If you know my hubby and I, we're Tommy Boy fans. Hell yes.
We both came into this marriage with an equal appreciation for the movie, and with our powers combined...!! My voicemail alert is even "fat guy in a little coat."
So last weekend, when we wanted to party it up without actually leaving our apartment because we were a bit tired, and trying to save some dough...I was like "40S AND TOMMY BOY!"
and Eli was like "YEEEEEEESSSSSSSS!"
Let me share a brief clip to help get you stoked, in order to better understand our stoked-ness:
So we went to Bueno Fun Central (aka the liquor store). But this time I was not wearing my Cowboys jersey and short shorts, like last time (another story for another day) because I wanted to go incognito so the creepers would not recognize me. It worked.
And we got that nasty Olde English 800 shit (It seems so ridiculous that they add an "e" to Olde...as if that makes it a distinguished, tasty drink...it merely adds to the pompous disgustingness of it).
And had a 10 minute discussion with the liquor store clerk about a drinking game called "Moose Head" that he was very gung ho about, yet unable to explain in a succinct and logical manner.
All that I got was something to do with an ice tray...?
And then we went home and the drinking game began!
RULES:
- Drink whenever - - - - -
- Richard insults Tommy
- Tommy says "shut up Richard"
- Tommy says "son of a!" "that's gonna leave a mark" or "holy schhnikes!"
- someone says "Big Tom" or "Tommy Boy"
- someone mentions brake pads
- there is any damage done to Richard's car
There are plenty of other options, obviously, but when you get into it, the fewer rules the better. And these are enough to make it work!
By the time our favorite scene arrived, we were pleasantly tipped and re-enacted it at the top of our lungs. It strengthened our love.
And then we had this conversation:
ELI: "uuugh Olde English crap! What does the "malt" even mean?!"
MARE: "I know, it's damned awful."
MARE: "I know, it's damned awful."
ELI: "It's the aftertaste that is so killer."
MARE: "Yeah, it is as though they tried to make a honeyed beer and forgot to put the honey in. So they threw in some Splenda packets after the fact."

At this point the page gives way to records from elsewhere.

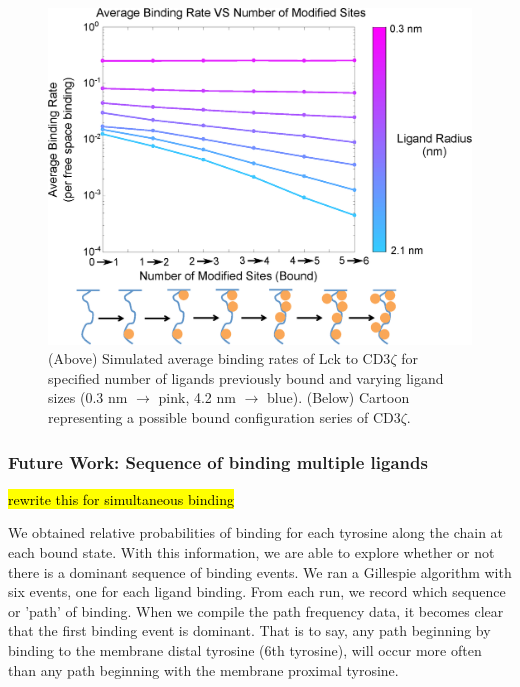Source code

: \documentclass[../../AdvancementSummary.tex]{subfiles}
\begin{document}
\begin{figure}[H]
	\begin{center}
		\includegraphics[width=\linewidth]{ResultsFigures/CD3ZetaMultipleBindingMembraneOn/ibEqual/AvgBindVSTotalModified.eps}
		\caption{(Above) Simulated average binding rates of Lck to CD3$\zeta$ for specified number of ligands previously bound and varying ligand sizes (0.3 nm $\rightarrow$ pink, 4.2 nm $		\rightarrow$ blue). (Below) Cartoon representing a possible bound configuration series of CD3$\zeta$. \label{fig: SimBindMemOnibEqual} }
	\end{center}
\end{figure}


\subsubsection{Future Work: Sequence of binding multiple ligands}


\hl{rewrite this for simultaneous binding}

We obtained relative probabilities of binding for each tyrosine along the chain at each bound state.  With this information, we are able to explore whether or not there is a dominant sequence of binding events. We ran a Gillespie algorithm with six events, one for each ligand binding.  From each run, we record which sequence or 'path' of binding.  When we compile the path frequency data, it becomes clear that the first binding event is dominant.  That is to say, any path beginning by binding to the membrane distal tyrosine (6th tyrosine), will occur more often than any path beginning with the membrane proximal tyrosine. 
\end{document}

ELI: "Ewww Splenda! You're so right! That would account for the chemical aftertaste!"
MARE: "Yeah Splenda is gross."
MARE: "Yeah Splenda is gross."
and this conversation:
MARE: "Well he's a damn sight short of a linebacker."
ELI: "What does that even mean?!!"
MARE: *thinking*....."I have no idea."
ELI: "Did you just scratch your nose with that pretzel?"
MARE: "Why...yes, I did. It was strange, but oddly satisfying."
MARE: "Why...yes, I did. It was strange, but oddly satisfying."